UTPB to offer early intervention certificate

University of Texas Permian Basin will soon be offering an early intervention specialist certificate that ties in with a needed niche in the community.

Information from UTPB details that local early intervention specialist agencies report that there is currently a shortage of professionals in the field and the Bureau of Labor Statistics indicates that jobs in early intervention are likely to increase by at least 8 percent by 2026.

Early intervention specialists earn salaries commensurate with those of public school teachers, the information said.

Dean of the College of Education Larry Daniel said the college received a lengthy letter of support from the Texas Department of Health and Human Services backing it.

An early intervention specialist works primarily with children in the first three years of life and their families.

“It’s essentially working with children whose doctors have indicated that there could be some developmental concerns …,” Daniel said.

He added that they often work in a home setting, but it could be an organization or a clinic, as well.

The specialist works with the child on, for example, exercises to help with language.

“It may be just spending time with the child to get a better sense of the deficits that they have. It’s almost like a precursor to special education … In fact, a lot of the skills that the early intervention specialists will be using would be very similar (to what a) special education teacher would be doing at the elementary level. It’s helping to diagnose and to come up with therapies or activities that the child can do, that the family can do with the child, to help address those needs,” Daniel said.

“They may also help identify other specialists, such as speech therapists, occupational therapists, diagnostics people because they’re really not diagnosticians. They are doing kind of precursory diagnostics just by observing the child’s behaviors and that sort of thing. But for a person that wants to work with very young children in an education- like setting, because essentially it is educational; it’s developmental and educational. Other than maybe going into pediatrics or something more medical, it’s one of the job fields where a person could most be able to intervene. Of course, the other area would be childcare just routine care of children.”

He added that these specialists can be instrumental in helping to understand what the child’s specific problems are and developing strategies that help the child learn, develop and be more successful.

At the same time the university was talking about the early intervention specialist course, HHS reached out and said they needed more people qualified as early intervention specialists.

“They’d actually already looked at our current curriculum and they identified some courses that they thought would meet the academic requirements to get that certification,” Daniel said.

Daniel said HHS actually sent them a list of their saying HHS thought they would be correct for providing the academic background the early intervention specialists would need.

“We actually worked very collaboratively with them. … They not only talked about our coursework and how it meshed with their purposes, they described the pathway for early intervention specialists.

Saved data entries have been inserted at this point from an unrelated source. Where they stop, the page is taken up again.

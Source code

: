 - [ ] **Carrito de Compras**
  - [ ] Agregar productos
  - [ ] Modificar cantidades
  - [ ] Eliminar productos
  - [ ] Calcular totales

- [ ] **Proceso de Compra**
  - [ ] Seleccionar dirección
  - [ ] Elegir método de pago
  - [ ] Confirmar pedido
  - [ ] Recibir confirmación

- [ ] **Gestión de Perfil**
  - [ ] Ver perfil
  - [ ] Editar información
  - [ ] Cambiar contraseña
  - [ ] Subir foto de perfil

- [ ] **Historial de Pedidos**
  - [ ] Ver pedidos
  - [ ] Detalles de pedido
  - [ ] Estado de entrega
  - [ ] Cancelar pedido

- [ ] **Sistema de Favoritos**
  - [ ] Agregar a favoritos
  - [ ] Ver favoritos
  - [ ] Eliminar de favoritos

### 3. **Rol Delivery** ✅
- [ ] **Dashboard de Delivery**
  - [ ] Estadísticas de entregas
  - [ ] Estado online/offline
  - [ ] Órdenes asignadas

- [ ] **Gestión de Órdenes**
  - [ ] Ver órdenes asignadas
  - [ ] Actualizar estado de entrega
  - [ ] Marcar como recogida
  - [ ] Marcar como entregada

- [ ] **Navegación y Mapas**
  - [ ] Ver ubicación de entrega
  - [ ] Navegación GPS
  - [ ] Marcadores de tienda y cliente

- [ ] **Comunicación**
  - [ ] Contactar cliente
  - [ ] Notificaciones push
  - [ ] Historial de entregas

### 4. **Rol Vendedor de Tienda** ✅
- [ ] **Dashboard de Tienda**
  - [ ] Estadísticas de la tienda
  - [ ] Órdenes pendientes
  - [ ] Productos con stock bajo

It’s as much an industry certification as it is an academic certification, so the persons who wish to pursue that … have to complete some academic requirements. That’s really why the HHS had reached out to us,” Daniel said

He said the course was just approved in the spring. Daniel noted that it’s an 18-hour program.

“For the students who are majoring in child and family studies, most of the courses would be courses they would already be taking. So it is actually packaging existing coursework with the certificate sort of as the overlay and that also allows those advising those students to make sure that they are provided with other information they need in order to pursue certification in that area,” Daniel said.

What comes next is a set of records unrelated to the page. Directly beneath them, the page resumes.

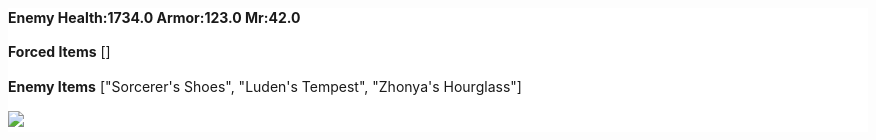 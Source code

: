 
**Enemy Health:1734.0 Armor:123.0 Mr:42.0**


**Forced Items** []








**Enemy Items** ["Sorcerer's Shoes", "Luden's Tempest", "Zhonya's Hourglass"]





![](/item/3020.png)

“We added only one new course. The new courses is an internship class, and we really felt since we were making this a workplace oriented certificate that we should have an internship course so we’re actually going to have our students identify one of the agencies that does early intervention. And we have requirements for that class and we actually even have a first draft syllabus of that course …,” Daniel added.

He said he hoped they will have the first students signed up to be part of the certificate program in January.

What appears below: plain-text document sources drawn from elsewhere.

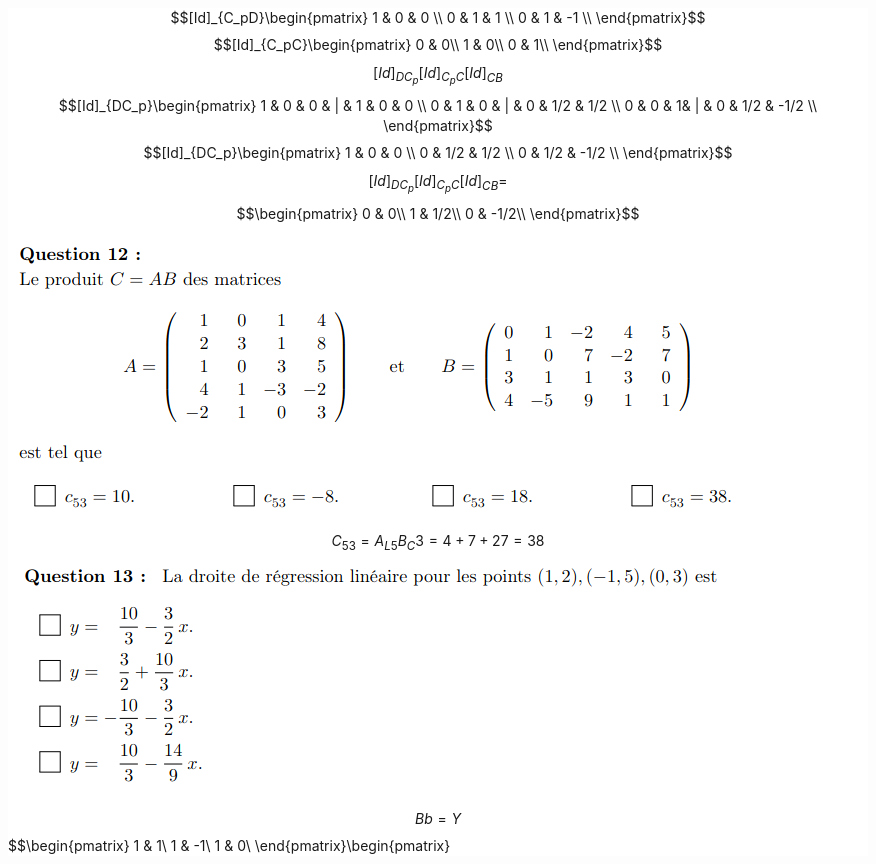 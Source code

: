 $$[Id]_{C_pD}\begin{pmatrix}
1 & 0 & 0 \\
0 & 1 & 1 \\
0 & 1 & -1 \\
\end{pmatrix}$$
$$[Id]_{C_pC}\begin{pmatrix}
0 & 0\\
1 & 0\\
0 & 1\\
\end{pmatrix}$$
$$[Id]_{DC_p}[Id]_{C_pC}[Id]_{CB}$$
$$[Id]_{DC_p}\begin{pmatrix}
1 & 0 & 0 & | & 1 & 0 & 0 \\
0 & 1 & 0 & | & 0 & 1/2 & 1/2 \\
0 & 0 & 1& | & 0 & 1/2 & -1/2 \\
\end{pmatrix}$$
$$[Id]_{DC_p}\begin{pmatrix}
 1 & 0 & 0 \\
0 & 1/2 & 1/2 \\
0 & 1/2 & -1/2 \\
\end{pmatrix}$$
$$[Id]_{DC_p}[Id]_{C_pC}[Id]_{CB}=$$
$$\begin{pmatrix}
0 & 0\\
1 & 1/2\\
0 & -1/2\\
\end{pmatrix}$$
![6aa6aa5cfdb1cac55d8f8d8242ee5dcb.png](../../_resources/6aa6aa5cfdb1cac55d8f8d8242ee5dcb.png)
$$C_{53}=A_{L5}B_C3=4+7+27=38$$
![04f4a40834a3cce32903cea451dee33f.png](../../_resources/04f4a40834a3cce32903cea451dee33f.png)
$$Bb=Y$$
$$\begin{pmatrix}
1 & 1\\
1 & -1\\
1 & 0\\
\end{pmatrix}\begin{pmatrix}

“We’re just beginning to really market it internally with students,” Daniel said in a Sept. 29 interview. “We wanted to make sure everything was up into the system correctly. It had to be recognized in our systems as being a program, one could actually apply for. Those things take a little time; it’s just going through the bureaucracy of getting everything up in the system correctly,” Daniel said.

He added that this is an industry certification through HHS and not the Texas Education Agency.

“They must complete the academic requirements, but there are also, when they get their first job there are requirements that the workplace must help them complete before they can actually apply for it. They have to have the academic credentials. They must then get a job in that industry and then the industry will work with them to document that they’ve completed certain workplace competencies. Then they may apply to be an early intervention specialists through Department of HHS,” Daniel said.

The program requires students to have a bachelor’s degree before they go for the certification.

The audience for the degree would likely be child and family studies majors because they are already taking the majority of the coursework. However, Daniel said it is available to any undergraduate student at UTPB.

“It’s set up completely as a certificate that’s earned while the student is matriculating. I suppose if a person stopped out of school before they completed the bachelor’s degree, they would still have that preparation. …,” Daniel said.

It is also set up as a post baccalaureate certificate.

“This would be a nice way for a person to retool who completed a bachelor’s in another area,” Daniel said.

He added that very much like teaching, there tends to be a shortage of people qualified to do this work.

“So PermiaCare and other organizations like them are generally working hard to try to find more individuals who would be interested, who would be seeking the academic credential so they could then work with them for the workplace part to get them certified with HHS,” he said.